Cette interjection peut désigner, à la manière de aïe, la douleur.

«Ayoye tu m’fais mal / à mon cœur d’animal / l’exilé immigré de l’intérieur» («Ayoye», chanson du groupe Offenbach, 1978).

Cette acception n’est pas récente. On trouve le mot, en ce sens, dans l’adaptation en bande dessinée du roman Un homme et son péché de Claude-Henri Grignon, sous le titre Séraphin illustré (textes de Grignon, dessins d’Albert Chartier), qu’a publiée le Bulletin des agriculteurs de 1951 à 1970 (éd. de 2010, p. 90).

Dessin d’Albert Chartier

L’interjection peut aussi marquer l’étonnement, voire, dans certains cas, l’admiration.

«Ayoye les fonds !» (la Presse, 30 janvier 2012, cahier Affaires, p. 3).

Il arrive que les deux registres se mêlent.

«Jackass : ayoye !» (la Presse, 5 avril 2004, cahier Arts et spectacles, p. 4).

On voit ayoye aussi bien avant qu’après l’énoncé qu’elle qualifie.

«Ayoye ! Entre en scène Julie Snyder» (le Devoir, 15-16 mars 2003).

«Un hockeyeur japonais dans la LNH ? Ayoye !» (la Presse, 8 février 2001).

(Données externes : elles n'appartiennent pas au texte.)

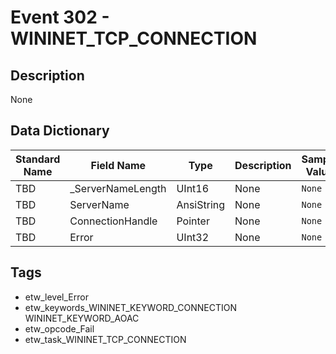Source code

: # Event 302 - WININET_TCP_CONNECTION

## Description
None

## Data Dictionary
|Standard Name|Field Name|Type|Description|Sample Value|
|---|---|---|---|---|
|TBD|_ServerNameLength|UInt16|None|`None`|
|TBD|ServerName|AnsiString|None|`None`|
|TBD|ConnectionHandle|Pointer|None|`None`|
|TBD|Error|UInt32|None|`None`|

## Tags
* etw_level_Error
* etw_keywords_WININET_KEYWORD_CONNECTION WININET_KEYWORD_AOAC
* etw_opcode_Fail
* etw_task_WININET_TCP_CONNECTION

«Le hasard nous mord les fesses. Ayoye !» (Ça va aller, p. 83).

Le point d’exclamation postposé est fréquent, mais pas indispensable.

«Ayoye, mettons» (le Devoir, 19 janvier 2012, p. B6).

On trouve aussi d’autres graphies qu’ayoye.

Ayoï

«pour se plaindre opopoï
disaient les Grecs Gérald Godin disait
ayoï» (comment serrer la main de ce mort-là, p. 18).

«Ayoï ! Ayoï ! Ayoï ! Ayoï !» (Mailloux, 38).

Haa yöye

«HAA YÖYE !» (la Presse, 4 juin 2008, p. A17, publicité pour Volvo).

C’est comme ça.

P.-S. — Selon Amy J. Ransom, ayoye serait «the Québécois equivalent of the Yiddish “Oy vey”» (2011, p. 124). Le yiddish de l’Oreille tendue étant ce qu’il est, celle-ci préfère ne pas exprimer d’opinion sur cette équivalence supposée.

 

[Complément du 9 janvier 2013]

Pour un effet d’insistance, on peut aussi écrire «A.YO.YE», comme l’a fait @NieDesrochers le 8 janvier 2013 dans un tweet (malheureusement) disparu.

 

[Complément du 27 juin 2014]

Deux autres graphies encore, l’une et l’autre chez le bédéiste Luc Giard :

Ayoill (Kesskiss passe Milou ?, p. 29 et 33; Tintin et son ti-gars, p. 3)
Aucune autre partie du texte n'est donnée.